• [Task brief] What are the lines from the top of the entries through the one with "# HPC for radiation transport"? Write them out exactly, with no pictures.

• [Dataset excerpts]
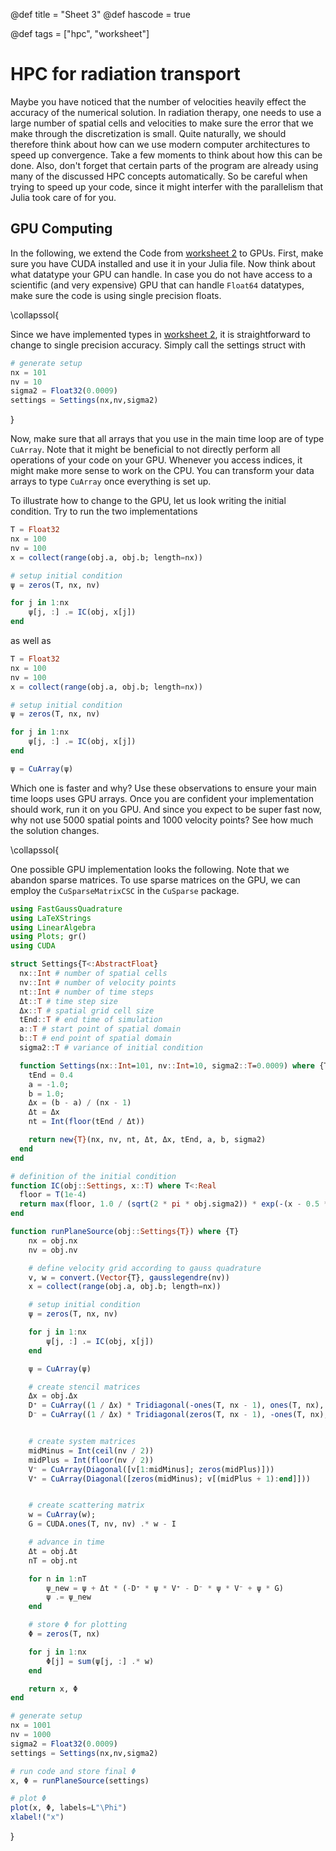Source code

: @def title = "Sheet 3"
@def hascode = true

@def tags = ["hpc", "worksheet"]

# HPC for radiation transport

Maybe you have noticed that the number of velocities heavily effect the accuracy of the numerical solution. In radiation therapy, one needs to use a large number of spatial cells and velocities to make sure the error that we make through the discretization is small. Quite naturally, we should therefore think about how can we use modern computer architectures to speed up convergence. Take a few moments to think about how this can be done. Also, don't forget that certain parts of the program are already using many of the discussed HPC concepts automatically. So be careful when trying to speed up your code, since it might interfer with the parallelism that Julia took care of for you.

## GPU Computing

In the following, we extend the Code from [worksheet 2](../introduction/worksheet_2.md) to GPUs. First, make sure you have CUDA installed and use it in your Julia file. Now think about what datatype your GPU can handle. In case you do not have access to a scientific (and very expensive) GPU that can handle `Float64` datatypes, make sure the code is using single precision floats. 

\collapssol{

Since we have implemented types in [worksheet 2](../introduction/worksheet_2.md), it is straightforward to change to single precision accuracy. Simply call the settings struct with
```julia
# generate setup
nx = 101
nv = 10
sigma2 = Float32(0.0009)
settings = Settings(nx,nv,sigma2)
```

}

Now, make sure that all arrays that you use in the main time loop are of type `CuArray`. Note that it might be beneficial to not directly perform all operations of your code on your GPU. Whenever you access indices, it might make more sense to work on the CPU. You can transform your data arrays to type `CuArray` once everything is set up.

To illustrate how to change to the GPU, let us look writing the initial condition. Try to run the two implementations
```julia
T = Float32
nx = 100
nv = 100
x = collect(range(obj.a, obj.b; length=nx))

# setup initial condition
ψ = zeros(T, nx, nv)

for j in 1:nx
    ψ[j, :] .= IC(obj, x[j])
end
```
as well as
```julia
T = Float32
nx = 100
nv = 100
x = collect(range(obj.a, obj.b; length=nx))

# setup initial condition
ψ = zeros(T, nx, nv)

for j in 1:nx
    ψ[j, :] .= IC(obj, x[j])
end

ψ = CuArray(ψ)
```
Which one is faster and why? Use these observations to ensure your main time loops uses GPU arrays. Once you are confident your implementation should work, run it on you GPU. And since you expect to be super fast now, why not use $5000$ spatial points and $1000$ velocity points? See how much the solution changes.

\collapssol{

One possible GPU implementation looks the following. Note that we abandon sparse matrices. To use sparse matrices on the GPU, we can employ the `CuSparseMatrixCSC` in the `CuSparse` package.

```julia:./code/worksheet_3.jl
using FastGaussQuadrature
using LaTeXStrings
using LinearAlgebra
using Plots; gr()
using CUDA

struct Settings{T<:AbstractFloat}
  nx::Int # number of spatial cells
  nv::Int # number of velocity points
  nt::Int # number of time steps
  Δt::T # time step size
  Δx::T # spatial grid cell size
  tEnd::T # end time of simulation
  a::T # start point of spatial domain
  b::T # end point of spatial domain
  sigma2::T # variance of initial condition

  function Settings(nx::Int=101, nv::Int=10, sigma2::T=0.0009) where {T<:AbstractFloat}
    tEnd = 0.4
    a = -1.0;
    b = 1.0;
    Δx = (b - a) / (nx - 1)
    Δt = Δx
    nt = Int(floor(tEnd / Δt))

    return new{T}(nx, nv, nt, Δt, Δx, tEnd, a, b, sigma2)
  end
end

# definition of the initial condition
function IC(obj::Settings, x::T) where T<:Real
  floor = T(1e-4)
  return max(floor, 1.0 / (sqrt(2 * pi * obj.sigma2)) * exp(-(x - 0.5 * (obj.b - obj.a) - obj.a)^2 / (2.0 * obj.sigma2)))
end

function runPlaneSource(obj::Settings{T}) where {T}
    nx = obj.nx
    nv = obj.nv

    # define velocity grid according to gauss quadrature
    v, w = convert.(Vector{T}, gausslegendre(nv))
    x = collect(range(obj.a, obj.b; length=nx))

    # setup initial condition
    ψ = zeros(T, nx, nv)

    for j in 1:nx
        ψ[j, :] .= IC(obj, x[j])
    end

    ψ = CuArray(ψ)

    # create stencil matrices
    Δx = obj.Δx
    D⁺ = CuArray((1 / Δx) * Tridiagonal(-ones(T, nx - 1), ones(T, nx), zeros(T, nx - 1)))
    D⁻ = CuArray((1 / Δx) * Tridiagonal(zeros(T, nx - 1), -ones(T, nx), ones(T, nx - 1)))


    # create system matrices
    midMinus = Int(ceil(nv / 2))
    midPlus = Int(floor(nv / 2))
    V⁻ = CuArray(Diagonal([v[1:midMinus]; zeros(midPlus)]))
    V⁺ = CuArray(Diagonal([zeros(midMinus); v[(midPlus + 1):end]]))


    # create scattering matrix
    w = CuArray(w);
    G = CUDA.ones(T, nv, nv) .* w - I

    # advance in time
    Δt = obj.Δt
    nT = obj.nt

    for n in 1:nT
        ψ_new = ψ + Δt * (-D⁺ * ψ * V⁺ - D⁻ * ψ * V⁻ + ψ * G)
        ψ .= ψ_new
    end

    # store Φ for plotting
    Φ = zeros(T, nx)

    for j in 1:nx
        Φ[j] = sum(ψ[j, :] .* w)
    end

    return x, Φ
end

# generate setup
nx = 1001
nv = 1000
sigma2 = Float32(0.0009)
settings = Settings(nx,nv,sigma2)

# run code and store final Φ
x, Φ = runPlaneSource(settings)

# plot Φ
plot(x, Φ, labels=L"\Phi")
xlabel!("x")
```
}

• [Response to the task]
Source code

: @def title = "Sheet 3"
@def hascode = true

@def tags = ["hpc", "worksheet"]

# HPC for radiation transport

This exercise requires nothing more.